#### Input for this task ####

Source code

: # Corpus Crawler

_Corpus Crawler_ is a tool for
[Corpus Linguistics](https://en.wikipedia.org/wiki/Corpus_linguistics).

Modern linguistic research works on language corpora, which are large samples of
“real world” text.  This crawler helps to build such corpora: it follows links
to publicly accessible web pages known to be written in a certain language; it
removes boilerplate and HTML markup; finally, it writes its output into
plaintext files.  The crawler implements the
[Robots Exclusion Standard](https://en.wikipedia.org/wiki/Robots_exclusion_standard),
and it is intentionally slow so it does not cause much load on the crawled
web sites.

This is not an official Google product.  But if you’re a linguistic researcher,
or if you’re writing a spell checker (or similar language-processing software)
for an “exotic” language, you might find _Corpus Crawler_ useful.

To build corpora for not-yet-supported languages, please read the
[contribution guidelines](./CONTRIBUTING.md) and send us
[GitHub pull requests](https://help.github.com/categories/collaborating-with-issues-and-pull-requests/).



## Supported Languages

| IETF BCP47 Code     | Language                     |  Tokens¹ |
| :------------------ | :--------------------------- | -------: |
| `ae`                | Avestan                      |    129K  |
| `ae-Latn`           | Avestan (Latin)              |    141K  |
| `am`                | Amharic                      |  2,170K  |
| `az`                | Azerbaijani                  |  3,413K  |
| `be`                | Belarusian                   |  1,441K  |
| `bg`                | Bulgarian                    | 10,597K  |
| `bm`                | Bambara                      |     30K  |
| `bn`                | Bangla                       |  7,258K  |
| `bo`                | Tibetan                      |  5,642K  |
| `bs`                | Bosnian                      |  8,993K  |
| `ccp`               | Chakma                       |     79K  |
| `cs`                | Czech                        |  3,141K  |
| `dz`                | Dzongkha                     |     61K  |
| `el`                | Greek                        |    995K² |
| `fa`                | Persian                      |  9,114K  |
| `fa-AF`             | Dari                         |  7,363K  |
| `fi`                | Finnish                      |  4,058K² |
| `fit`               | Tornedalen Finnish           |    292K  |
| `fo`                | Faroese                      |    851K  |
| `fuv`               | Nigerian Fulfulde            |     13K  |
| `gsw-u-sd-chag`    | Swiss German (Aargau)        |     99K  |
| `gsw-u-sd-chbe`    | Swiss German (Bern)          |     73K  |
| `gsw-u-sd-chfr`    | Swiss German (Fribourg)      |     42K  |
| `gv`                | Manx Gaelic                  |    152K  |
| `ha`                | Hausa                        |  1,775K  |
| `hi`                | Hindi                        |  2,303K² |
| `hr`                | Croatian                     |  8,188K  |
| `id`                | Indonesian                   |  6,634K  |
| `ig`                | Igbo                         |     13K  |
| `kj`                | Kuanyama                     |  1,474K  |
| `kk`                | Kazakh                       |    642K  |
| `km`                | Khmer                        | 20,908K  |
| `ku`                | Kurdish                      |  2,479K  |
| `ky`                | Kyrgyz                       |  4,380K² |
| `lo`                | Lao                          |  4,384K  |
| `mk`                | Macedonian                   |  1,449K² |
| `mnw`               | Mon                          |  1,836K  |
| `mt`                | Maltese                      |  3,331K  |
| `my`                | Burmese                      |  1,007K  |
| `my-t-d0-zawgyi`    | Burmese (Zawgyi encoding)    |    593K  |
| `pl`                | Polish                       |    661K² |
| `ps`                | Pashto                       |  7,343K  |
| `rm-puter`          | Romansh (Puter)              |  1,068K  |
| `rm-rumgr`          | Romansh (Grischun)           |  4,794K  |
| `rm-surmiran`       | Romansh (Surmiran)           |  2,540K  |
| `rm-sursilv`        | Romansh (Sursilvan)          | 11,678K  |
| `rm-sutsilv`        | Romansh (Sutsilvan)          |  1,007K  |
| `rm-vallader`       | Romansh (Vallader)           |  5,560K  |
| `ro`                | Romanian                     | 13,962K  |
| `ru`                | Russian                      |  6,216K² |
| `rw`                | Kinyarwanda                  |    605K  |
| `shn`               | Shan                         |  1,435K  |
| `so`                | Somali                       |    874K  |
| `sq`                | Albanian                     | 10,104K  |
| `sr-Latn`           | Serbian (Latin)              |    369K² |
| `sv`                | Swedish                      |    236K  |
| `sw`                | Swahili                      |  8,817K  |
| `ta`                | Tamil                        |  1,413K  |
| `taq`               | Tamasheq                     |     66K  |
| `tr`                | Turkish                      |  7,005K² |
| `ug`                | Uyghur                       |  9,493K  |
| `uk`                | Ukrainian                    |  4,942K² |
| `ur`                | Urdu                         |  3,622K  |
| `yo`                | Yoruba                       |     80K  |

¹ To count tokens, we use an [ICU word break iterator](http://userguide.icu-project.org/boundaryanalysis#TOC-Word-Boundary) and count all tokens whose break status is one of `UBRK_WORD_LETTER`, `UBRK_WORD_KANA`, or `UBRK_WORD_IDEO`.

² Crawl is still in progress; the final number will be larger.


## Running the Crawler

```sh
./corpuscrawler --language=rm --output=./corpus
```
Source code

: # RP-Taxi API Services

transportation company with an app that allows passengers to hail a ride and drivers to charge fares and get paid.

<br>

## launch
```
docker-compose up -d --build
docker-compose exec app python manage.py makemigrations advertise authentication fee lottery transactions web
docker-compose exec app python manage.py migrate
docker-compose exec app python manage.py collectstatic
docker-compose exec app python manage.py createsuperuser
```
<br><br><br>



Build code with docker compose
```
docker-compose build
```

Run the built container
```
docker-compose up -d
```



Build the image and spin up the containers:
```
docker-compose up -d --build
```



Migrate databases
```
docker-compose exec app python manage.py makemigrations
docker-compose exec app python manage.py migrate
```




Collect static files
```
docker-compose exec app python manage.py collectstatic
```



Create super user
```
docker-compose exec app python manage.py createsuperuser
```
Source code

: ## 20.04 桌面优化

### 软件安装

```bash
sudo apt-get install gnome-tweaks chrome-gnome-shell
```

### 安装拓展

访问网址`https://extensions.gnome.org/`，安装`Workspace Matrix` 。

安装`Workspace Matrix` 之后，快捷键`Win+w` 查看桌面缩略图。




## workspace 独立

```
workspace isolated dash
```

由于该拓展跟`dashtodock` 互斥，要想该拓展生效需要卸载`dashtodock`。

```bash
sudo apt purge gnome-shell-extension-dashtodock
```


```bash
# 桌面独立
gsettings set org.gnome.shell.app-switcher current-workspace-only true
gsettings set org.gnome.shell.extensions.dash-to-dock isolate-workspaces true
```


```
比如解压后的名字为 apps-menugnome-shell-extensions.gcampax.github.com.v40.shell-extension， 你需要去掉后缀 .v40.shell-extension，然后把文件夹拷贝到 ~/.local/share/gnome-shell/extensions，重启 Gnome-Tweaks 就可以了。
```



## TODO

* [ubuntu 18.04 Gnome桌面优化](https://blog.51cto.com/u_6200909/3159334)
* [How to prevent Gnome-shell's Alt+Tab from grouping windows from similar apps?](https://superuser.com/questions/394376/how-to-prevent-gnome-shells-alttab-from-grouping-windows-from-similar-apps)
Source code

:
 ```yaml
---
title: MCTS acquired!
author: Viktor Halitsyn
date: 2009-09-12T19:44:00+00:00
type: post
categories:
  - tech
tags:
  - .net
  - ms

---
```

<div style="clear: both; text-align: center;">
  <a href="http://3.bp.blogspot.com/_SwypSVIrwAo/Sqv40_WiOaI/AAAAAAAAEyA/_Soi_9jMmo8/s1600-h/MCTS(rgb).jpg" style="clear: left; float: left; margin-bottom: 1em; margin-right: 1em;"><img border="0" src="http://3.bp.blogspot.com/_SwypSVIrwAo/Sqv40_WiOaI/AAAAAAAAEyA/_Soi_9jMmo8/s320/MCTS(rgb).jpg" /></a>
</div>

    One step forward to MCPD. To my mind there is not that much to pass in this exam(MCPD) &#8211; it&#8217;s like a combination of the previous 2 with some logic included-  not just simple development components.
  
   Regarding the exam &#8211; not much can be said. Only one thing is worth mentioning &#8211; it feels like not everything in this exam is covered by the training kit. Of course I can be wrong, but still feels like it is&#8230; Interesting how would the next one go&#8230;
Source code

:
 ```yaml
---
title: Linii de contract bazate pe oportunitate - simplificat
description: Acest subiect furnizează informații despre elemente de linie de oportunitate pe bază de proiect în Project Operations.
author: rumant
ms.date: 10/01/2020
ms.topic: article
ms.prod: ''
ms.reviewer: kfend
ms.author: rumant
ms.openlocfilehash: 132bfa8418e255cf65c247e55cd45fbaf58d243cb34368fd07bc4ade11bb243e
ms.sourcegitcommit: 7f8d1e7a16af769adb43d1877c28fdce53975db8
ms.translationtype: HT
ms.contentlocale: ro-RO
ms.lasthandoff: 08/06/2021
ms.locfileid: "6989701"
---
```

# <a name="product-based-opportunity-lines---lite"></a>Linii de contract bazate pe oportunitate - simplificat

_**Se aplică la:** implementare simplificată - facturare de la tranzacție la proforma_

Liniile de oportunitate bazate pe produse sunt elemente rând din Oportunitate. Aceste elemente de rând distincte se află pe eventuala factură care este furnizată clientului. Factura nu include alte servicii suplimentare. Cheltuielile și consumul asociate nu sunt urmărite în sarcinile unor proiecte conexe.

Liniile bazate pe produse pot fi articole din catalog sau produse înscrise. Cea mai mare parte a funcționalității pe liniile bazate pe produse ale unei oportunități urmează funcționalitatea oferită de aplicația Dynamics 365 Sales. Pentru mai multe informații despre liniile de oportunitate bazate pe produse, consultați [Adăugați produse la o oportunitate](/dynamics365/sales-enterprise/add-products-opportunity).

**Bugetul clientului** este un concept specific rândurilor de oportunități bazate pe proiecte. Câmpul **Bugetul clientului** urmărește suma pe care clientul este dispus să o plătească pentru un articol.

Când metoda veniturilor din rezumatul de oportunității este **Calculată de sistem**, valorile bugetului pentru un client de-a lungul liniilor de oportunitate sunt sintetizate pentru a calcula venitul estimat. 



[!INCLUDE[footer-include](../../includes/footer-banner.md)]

####

# Your task:
Write out exactly the lines from the beginning of the material above through the line with "IETF BCP47 Code", including both and omitting all others.

# Reply to the task:
Source code

: # Corpus Crawler

_Corpus Crawler_ is a tool for
[Corpus Linguistics](https://en.wikipedia.org/wiki/Corpus_linguistics).

Modern linguistic research works on language corpora, which are large samples of
“real world” text.  This crawler helps to build such corpora: it follows links
to publicly accessible web pages known to be written in a certain language; it
removes boilerplate and HTML markup; finally, it writes its output into
plaintext files.  The crawler implements the
[Robots Exclusion Standard](https://en.wikipedia.org/wiki/Robots_exclusion_standard),
and it is intentionally slow so it does not cause much load on the crawled
web sites.

This is not an official Google product.  But if you’re a linguistic researcher,
or if you’re writing a spell checker (or similar language-processing software)
for an “exotic” language, you might find _Corpus Crawler_ useful.

To build corpora for not-yet-supported languages, please read the
[contribution guidelines](./CONTRIBUTING.md) and send us
[GitHub pull requests](https://help.github.com/categories/collaborating-with-issues-and-pull-requests/).



## Supported Languages

| IETF BCP47 Code     | Language                     |  Tokens¹ |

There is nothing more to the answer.